++++ Supplied data

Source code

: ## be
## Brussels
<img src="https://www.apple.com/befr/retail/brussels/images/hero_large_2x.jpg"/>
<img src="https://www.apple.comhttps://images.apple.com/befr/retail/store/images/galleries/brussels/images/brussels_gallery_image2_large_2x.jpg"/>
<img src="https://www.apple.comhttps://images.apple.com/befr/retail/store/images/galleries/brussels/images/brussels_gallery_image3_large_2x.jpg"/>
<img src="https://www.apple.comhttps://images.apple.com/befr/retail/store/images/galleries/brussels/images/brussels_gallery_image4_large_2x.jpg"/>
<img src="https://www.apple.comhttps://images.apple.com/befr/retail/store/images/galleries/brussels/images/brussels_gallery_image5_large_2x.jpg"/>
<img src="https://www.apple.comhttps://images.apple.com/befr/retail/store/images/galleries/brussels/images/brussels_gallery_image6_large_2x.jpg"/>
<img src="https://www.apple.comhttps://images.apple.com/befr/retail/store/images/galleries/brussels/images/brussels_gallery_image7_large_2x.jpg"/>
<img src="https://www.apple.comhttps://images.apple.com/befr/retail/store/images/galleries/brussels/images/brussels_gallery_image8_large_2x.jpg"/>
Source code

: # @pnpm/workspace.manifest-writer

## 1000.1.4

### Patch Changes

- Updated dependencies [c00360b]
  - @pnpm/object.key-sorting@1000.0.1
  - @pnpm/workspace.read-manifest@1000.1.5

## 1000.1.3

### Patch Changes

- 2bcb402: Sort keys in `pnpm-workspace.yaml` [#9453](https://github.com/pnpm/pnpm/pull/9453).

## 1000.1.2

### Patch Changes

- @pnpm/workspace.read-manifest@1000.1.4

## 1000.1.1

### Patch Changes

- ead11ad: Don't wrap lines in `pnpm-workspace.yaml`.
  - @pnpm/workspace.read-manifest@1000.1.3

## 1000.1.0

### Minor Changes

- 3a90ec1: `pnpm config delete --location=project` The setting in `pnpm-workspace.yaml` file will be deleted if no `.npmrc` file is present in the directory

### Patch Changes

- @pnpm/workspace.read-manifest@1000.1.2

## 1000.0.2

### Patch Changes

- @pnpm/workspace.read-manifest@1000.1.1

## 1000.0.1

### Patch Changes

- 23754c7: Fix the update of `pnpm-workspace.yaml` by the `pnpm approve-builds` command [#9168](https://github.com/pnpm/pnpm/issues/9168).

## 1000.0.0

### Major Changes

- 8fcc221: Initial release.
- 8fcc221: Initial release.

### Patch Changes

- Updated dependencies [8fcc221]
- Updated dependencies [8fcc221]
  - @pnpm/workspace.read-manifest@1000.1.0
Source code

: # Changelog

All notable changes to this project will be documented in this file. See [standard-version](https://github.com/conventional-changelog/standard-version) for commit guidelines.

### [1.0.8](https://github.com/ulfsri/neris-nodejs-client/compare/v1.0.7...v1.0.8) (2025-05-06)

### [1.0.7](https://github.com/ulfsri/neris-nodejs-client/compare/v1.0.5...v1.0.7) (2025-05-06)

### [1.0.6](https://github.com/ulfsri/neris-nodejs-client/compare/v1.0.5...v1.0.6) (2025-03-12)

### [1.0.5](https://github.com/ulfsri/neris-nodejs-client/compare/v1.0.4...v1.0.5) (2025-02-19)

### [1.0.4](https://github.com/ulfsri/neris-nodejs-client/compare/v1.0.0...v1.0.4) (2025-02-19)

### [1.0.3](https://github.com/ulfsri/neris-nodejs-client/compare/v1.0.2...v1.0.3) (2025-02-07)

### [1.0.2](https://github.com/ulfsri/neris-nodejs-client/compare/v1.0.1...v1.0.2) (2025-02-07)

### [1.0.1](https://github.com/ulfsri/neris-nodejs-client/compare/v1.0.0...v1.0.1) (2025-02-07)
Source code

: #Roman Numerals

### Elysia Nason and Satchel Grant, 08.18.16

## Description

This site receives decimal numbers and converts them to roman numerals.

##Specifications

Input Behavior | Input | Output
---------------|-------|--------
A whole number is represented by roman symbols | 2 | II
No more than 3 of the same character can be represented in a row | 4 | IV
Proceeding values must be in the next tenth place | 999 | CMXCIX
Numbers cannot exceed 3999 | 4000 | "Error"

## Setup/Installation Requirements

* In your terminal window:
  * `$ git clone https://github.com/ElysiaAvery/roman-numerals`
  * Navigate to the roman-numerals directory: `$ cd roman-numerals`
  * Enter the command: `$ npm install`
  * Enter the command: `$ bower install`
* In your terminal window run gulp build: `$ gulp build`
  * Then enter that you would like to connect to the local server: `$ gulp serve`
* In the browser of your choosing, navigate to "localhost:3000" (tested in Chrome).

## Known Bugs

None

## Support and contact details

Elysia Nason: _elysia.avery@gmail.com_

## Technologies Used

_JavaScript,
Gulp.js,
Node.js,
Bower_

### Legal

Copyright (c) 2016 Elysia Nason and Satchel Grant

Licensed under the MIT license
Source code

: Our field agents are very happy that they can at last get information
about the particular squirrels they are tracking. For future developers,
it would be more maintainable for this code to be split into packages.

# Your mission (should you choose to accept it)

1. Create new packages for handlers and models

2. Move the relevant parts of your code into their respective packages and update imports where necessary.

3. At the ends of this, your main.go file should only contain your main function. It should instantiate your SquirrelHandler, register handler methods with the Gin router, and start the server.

++++++++

> [Problem description]: All lines that contain the word "compare" must be copied from the records above.

> [Response to this exercise]:
### [1.0.8](https://github.com/ulfsri/neris-nodejs-client/compare/v1.0.7...v1.0.8) (2025-05-06)
### [1.0.7](https://github.com/ulfsri/neris-nodejs-client/compare/v1.0.5...v1.0.7) (2025-05-06)
### [1.0.6](https://github.com/ulfsri/neris-nodejs-client/compare/v1.0.5...v1.0.6) (2025-03-12)
### [1.0.5](https://github.com/ulfsri/neris-nodejs-client/compare/v1.0.4...v1.0.5) (2025-02-19)
### [1.0.4](https://github.com/ulfsri/neris-nodejs-client/compare/v1.0.0...v1.0.4) (2025-02-19)
### [1.0.3](https://github.com/ulfsri/neris-nodejs-client/compare/v1.0.2...v1.0.3) (2025-02-07)
### [1.0.2](https://github.com/ulfsri/neris-nodejs-client/compare/v1.0.1...v1.0.2) (2025-02-07)
### [1.0.1](https://github.com/ulfsri/neris-nodejs-client/compare/v1.0.0...v1.0.1) (2025-02-07)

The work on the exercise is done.